İş Sürekliliği ve Sürdürülebilirlik
İş sürekliliği bir işletmenin kesintisiz olarak faaliyetlerine devam edebilme kapasitesidir. Bu kavram; kriz yönetimi, felaket kurtarma planları, operasyonel devamlılık ve dayanıklılık gibi unsurları içerir.
Sürdürülebilirlik ise daha geniş bir perspektifte ele alınır ve sadece işletmelerin değil, tüm toplumun ve çevrenin uzun vadeli sağlığını ve evrensel ortak geleceğin devamlılığını hedefler. Bu iki kavramın karıştırılması, sürdürülebilirlik hedeflerine ulaşmayı zorlaştırabilir. Sürdürülebilirlikle kendi kurum veya şirketimizin sürdürülebilirliği ve devamlılığına odaklandığımız zaman evrensel ekosistemin sürekliliğini ve ortak yarını gözden kaçırabiliriz.
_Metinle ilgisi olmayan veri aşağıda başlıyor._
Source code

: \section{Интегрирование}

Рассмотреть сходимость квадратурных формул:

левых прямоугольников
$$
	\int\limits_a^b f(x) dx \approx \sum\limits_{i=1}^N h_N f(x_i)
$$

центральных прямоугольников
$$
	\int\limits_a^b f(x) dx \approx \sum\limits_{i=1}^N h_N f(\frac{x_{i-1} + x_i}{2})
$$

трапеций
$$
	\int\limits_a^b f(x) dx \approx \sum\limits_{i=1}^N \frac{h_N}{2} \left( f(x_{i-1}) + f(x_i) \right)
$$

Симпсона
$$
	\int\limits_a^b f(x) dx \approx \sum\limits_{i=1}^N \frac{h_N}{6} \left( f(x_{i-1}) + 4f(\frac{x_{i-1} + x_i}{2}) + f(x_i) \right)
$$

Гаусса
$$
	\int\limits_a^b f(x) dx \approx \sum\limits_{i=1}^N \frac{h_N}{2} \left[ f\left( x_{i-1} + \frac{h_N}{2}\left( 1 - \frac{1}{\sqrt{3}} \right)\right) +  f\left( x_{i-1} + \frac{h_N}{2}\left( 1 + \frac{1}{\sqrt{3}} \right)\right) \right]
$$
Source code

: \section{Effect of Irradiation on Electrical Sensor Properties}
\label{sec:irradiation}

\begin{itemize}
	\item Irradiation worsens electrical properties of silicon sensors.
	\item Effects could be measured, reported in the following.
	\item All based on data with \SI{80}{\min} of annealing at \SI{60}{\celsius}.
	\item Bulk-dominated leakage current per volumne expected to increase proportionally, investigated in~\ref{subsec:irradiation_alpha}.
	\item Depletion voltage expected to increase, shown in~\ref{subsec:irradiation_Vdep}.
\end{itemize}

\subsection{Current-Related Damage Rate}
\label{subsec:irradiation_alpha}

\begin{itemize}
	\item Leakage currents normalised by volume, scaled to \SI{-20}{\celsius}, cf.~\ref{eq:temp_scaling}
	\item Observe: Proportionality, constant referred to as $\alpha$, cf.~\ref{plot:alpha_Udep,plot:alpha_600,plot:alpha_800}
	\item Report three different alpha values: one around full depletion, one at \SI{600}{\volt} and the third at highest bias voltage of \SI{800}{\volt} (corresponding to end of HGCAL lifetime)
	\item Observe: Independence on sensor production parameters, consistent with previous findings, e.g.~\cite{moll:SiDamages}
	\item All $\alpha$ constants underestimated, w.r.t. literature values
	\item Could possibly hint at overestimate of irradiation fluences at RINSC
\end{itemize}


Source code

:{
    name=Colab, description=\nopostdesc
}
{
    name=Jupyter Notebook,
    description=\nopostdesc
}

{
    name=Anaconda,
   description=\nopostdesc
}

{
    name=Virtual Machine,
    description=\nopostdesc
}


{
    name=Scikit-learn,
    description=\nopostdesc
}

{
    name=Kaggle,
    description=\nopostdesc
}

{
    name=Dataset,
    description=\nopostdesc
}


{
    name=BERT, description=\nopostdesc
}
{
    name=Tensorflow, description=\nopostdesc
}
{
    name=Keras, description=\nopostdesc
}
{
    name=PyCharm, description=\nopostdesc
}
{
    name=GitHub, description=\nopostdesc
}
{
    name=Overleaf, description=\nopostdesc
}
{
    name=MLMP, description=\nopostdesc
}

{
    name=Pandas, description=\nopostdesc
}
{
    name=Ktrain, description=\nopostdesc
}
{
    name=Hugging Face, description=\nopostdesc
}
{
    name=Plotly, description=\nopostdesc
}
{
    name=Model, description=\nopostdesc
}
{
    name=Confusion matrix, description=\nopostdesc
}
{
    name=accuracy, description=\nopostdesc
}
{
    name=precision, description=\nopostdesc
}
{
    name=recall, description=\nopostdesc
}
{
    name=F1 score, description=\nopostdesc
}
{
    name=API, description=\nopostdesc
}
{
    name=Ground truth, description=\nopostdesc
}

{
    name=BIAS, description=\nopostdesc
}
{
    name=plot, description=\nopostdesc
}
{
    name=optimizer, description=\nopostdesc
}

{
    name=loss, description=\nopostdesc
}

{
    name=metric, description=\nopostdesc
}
Tüketim Kültürü, Alışkanlıklar ve Rekabet
Günümüz toplumunda, tüketim kültürü ve israf alışkanlıkları sürdürülebilirlik çabalarını ciddi şekilde engellemektedir. En basiti, tabakta yemek bırakmanın modernlik ve kibarlık, tabaktaki tüm yiyeceği yemenin ise kabalık sayıldığı bir kültürde, gerçek anlamda sürdürülebilirliğe ulaşmak oldukça zordur. Kolaylık için tek kullanımlık ürünlerin yaygınlaşması, doğu kültüründeki abartılı ambalajlama ve süsleme eğilimi, batı kültürlerinde “fast fashion” olarak bilinen hızlı moda tüketim alışkanlıkları gibi birçok etken sürdürülebilirliği ciddi şekilde olumsuz etkiler. Tüketim kültürü sadece bireylerin davranışlarını değil, aynı zamanda üretim ve tedarik zincirlerinin de sürdürülebilirliğini etkiler.
Diğer taraftan, kurumlar ve şirketler arasında sektörel rekabetler de sürdürülebilirliği engelleyebilir, hatta ona zarar verebilir. Şirketler kendi devamlılıklarını esas alarak rekabetçi ortamlar sebebiyle suni bir sürdürülebilirlik yaklaşımı sergileyebiliyor. Örneğin, bir ürünün sadece daha az elektrik tükettiği ve sürdürülebilirliğe destek olduğu vurgusu yapılırken ürünün üretim veya atık süreçleri göz ardı edilebiliyor. Gerçekçi olmayan yaklaşımlar sergilenmesi evrensel sürdürülebilirliği, yani “ortak geleceğimizi” riske atabilir.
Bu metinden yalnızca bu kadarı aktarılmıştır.